The example above is stripped down for clarity. A more realistic example looks like this:

#!/bin/bash
(find . -name '*.c' -print0 | xargs -0 --max-args=1 --max-procs=50 ccache gcc -Wall -O2 -g -c) && gcc -fuse-ld=mold ./*.o -o main
rm ./*.o

Closing thoughts

I love the simplicity of the xargs + ccache build system. Ccache is powerful enough to avoid compilation in the majority of cases where it is possible. A build script is easy to maintain and it is trivial to modify your compile command.

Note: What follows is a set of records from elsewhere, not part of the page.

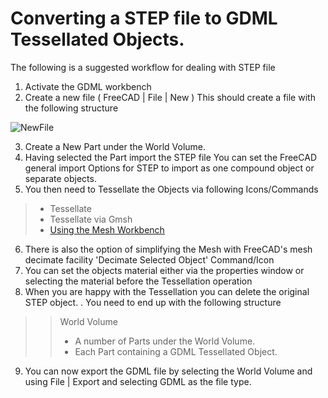 # Converting a STEP file to GDML Tessellated Objects.

The following is a suggested workflow for dealing with STEP file
1. Activate the GDML workbench
2. Create a new file ( FreeCAD | File | New )
This should create a file with the following structure

![NewFile](https://github.com/KeithSloan/GDML/wiki/wiki_images/NewFile.jpg)

3. Create a New Part under the World Volume.
4. Having selected the Part import the STEP file
You can set the FreeCAD general import Options for STEP to import as one compound object or separate objects.
5. You then need to Tessellate the Objects via following Icons/Commands
> * Tessellate
> * Tessellate via Gmsh
> * [Using the Mesh Workbench](https://github.com/KeithSloan/GDML/wiki/UsingMeshWorkBench)
6. There is also the option of simplifying the Mesh with FreeCAD's mesh decimate facility 'Decimate Selected Object' Command/Icon 
7. You can set the objects material either via the properties window or selecting the material before the Tessellation operation
8. When you are happy with the Tessellation you can delete the original STEP object.
. You need to end up with the following structure 
>> World Volume
>> * A number of Parts under the World Volume.
>> * Each Part containing a GDML Tessellated Object.
9. You can now export the GDML file by selecting the World Volume and using File | Export and selecting GDML as the file type.   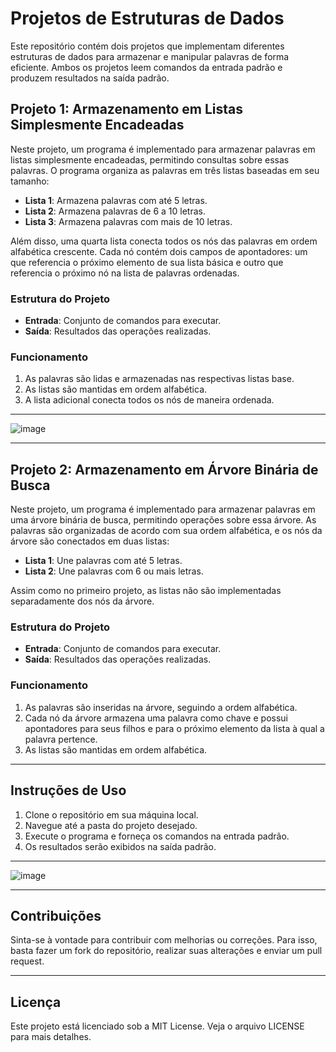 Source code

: # Projetos de Estruturas de Dados

Este repositório contém dois projetos que implementam diferentes estruturas de dados para armazenar e manipular palavras de forma eficiente. Ambos os projetos leem comandos da entrada padrão e produzem resultados na saída padrão.

## Projeto 1: Armazenamento em Listas Simplesmente Encadeadas

Neste projeto, um programa é implementado para armazenar palavras em listas simplesmente encadeadas, permitindo consultas sobre essas palavras. O programa organiza as palavras em três listas baseadas em seu tamanho:

- **Lista 1**: Armazena palavras com até 5 letras.
- **Lista 2**: Armazena palavras de 6 a 10 letras.
- **Lista 3**: Armazena palavras com mais de 10 letras.

Além disso, uma quarta lista conecta todos os nós das palavras em ordem alfabética crescente. Cada nó contém dois campos de apontadores: um que referencia o próximo elemento de sua lista básica e outro que referencia o próximo nó na lista de palavras ordenadas.

### Estrutura do Projeto

- **Entrada**: Conjunto de comandos para executar.
- **Saída**: Resultados das operações realizadas.

### Funcionamento

1. As palavras são lidas e armazenadas nas respectivas listas base.
2. As listas são mantidas em ordem alfabética.
3. A lista adicional conecta todos os nós de maneira ordenada.
---

![image](https://github.com/user-attachments/assets/0a59aff8-a8cc-44bc-9467-d9cc0df98082)

---

## Projeto 2: Armazenamento em Árvore Binária de Busca

Neste projeto, um programa é implementado para armazenar palavras em uma árvore binária de busca, permitindo operações sobre essa árvore. As palavras são organizadas de acordo com sua ordem alfabética, e os nós da árvore são conectados em duas listas:

- **Lista 1**: Une palavras com até 5 letras.
- **Lista 2**: Une palavras com 6 ou mais letras.

Assim como no primeiro projeto, as listas não são implementadas separadamente dos nós da árvore.

### Estrutura do Projeto

- **Entrada**: Conjunto de comandos para executar.
- **Saída**: Resultados das operações realizadas.

### Funcionamento

1. As palavras são inseridas na árvore, seguindo a ordem alfabética.
2. Cada nó da árvore armazena uma palavra como chave e possui apontadores para seus filhos e para o próximo elemento da lista à qual a palavra pertence.
3. As listas são mantidas em ordem alfabética.

---

## Instruções de Uso

1. Clone o repositório em sua máquina local.
2. Navegue até a pasta do projeto desejado.
3. Execute o programa e forneça os comandos na entrada padrão.
4. Os resultados serão exibidos na saída padrão.

---

![image](https://github.com/user-attachments/assets/12fb79b9-7a4a-4a69-9c27-edaf9af9c81e)

---
## Contribuições

Sinta-se à vontade para contribuir com melhorias ou correções. Para isso, basta fazer um fork do repositório, realizar suas alterações e enviar um pull request.

---

## Licença

Este projeto está licenciado sob a MIT License. Veja o arquivo LICENSE para mais detalhes.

It would be great to see ccache add support for multiple files to make this build system even simpler. Integrated multiple file support would even allow optimizing the parallelism issue hinted at above. I also considered implementing this as a small CLI atop ccache, with the same interface, that automatically separates files from flags. However, this would be a tough sell, considering you can simply use xargs instead.

I hope you enjoyed this blog post and give ccache a try :) Thanks a lot to Lars Quentin, Hossein Biniaz, and my other reviewers.